◆ Task objective
The reply should hold every entry exactly as written and none of the pictures.

(Stored records)
★ ★ ★ ★

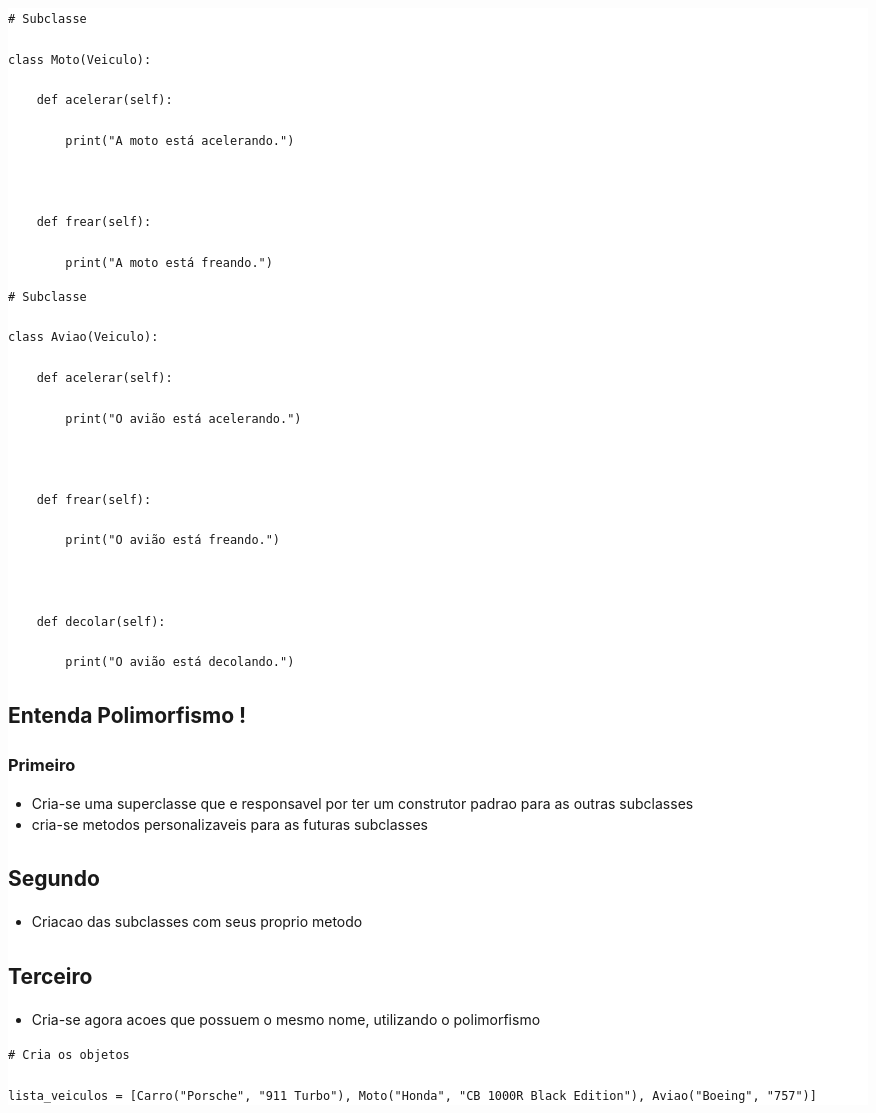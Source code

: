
 ```
# Subclasse

class Moto(Veiculo):

    def acelerar(self):

        print("A moto está acelerando.")

  

    def frear(self):

        print("A moto está freando.")
```

```
# Subclasse

class Aviao(Veiculo):

    def acelerar(self):

        print("O avião está acelerando.")

  

    def frear(self):

        print("O avião está freando.")

  

    def decolar(self):

        print("O avião está decolando.")
```
## Entenda Polimorfismo !

### Primeiro
- Cria-se uma superclasse que e responsavel por ter um construtor padrao para  as outras subclasses
- cria-se metodos personalizaveis para as futuras subclasses
## Segundo
- Criacao das subclasses com seus proprio metodo
## Terceiro
- Cria-se agora acoes que possuem o mesmo nome, utilizando o polimorfismo
```
# Cria os objetos

lista_veiculos = [Carro("Porsche", "911 Turbo"), Moto("Honda", "CB 1000R Black Edition"), Aviao("Boeing", "757")]
```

★ ★ ★ ★

◆ Task output
Source code

:
 ```
# Subclasse

class Moto(Veiculo):

    def acelerar(self):

        print("A moto está acelerando.")

  

    def frear(self):

        print("A moto está freando.")
```

```
# Subclasse

class Aviao(Veiculo):

    def acelerar(self):

        print("O avião está acelerando.")

  

    def frear(self):

        print("O avião está freando.")

  

    def decolar(self):

        print("O avião está decolando.")
```
## Entenda Polimorfismo !

### Primeiro
- Cria-se uma superclasse que e responsavel por ter um construtor padrao para  as outras subclasses
- cria-se metodos personalizaveis para as futuras subclasses
## Segundo
- Criacao das subclasses com seus proprio metodo
## Terceiro
- Cria-se agora acoes que possuem o mesmo nome, utilizando o polimorfismo
```
# Cria os objetos

lista_veiculos = [Carro("Porsche", "911 Turbo"), Moto("Honda", "CB 1000R Black Edition"), Aviao("Boeing", "757")]
```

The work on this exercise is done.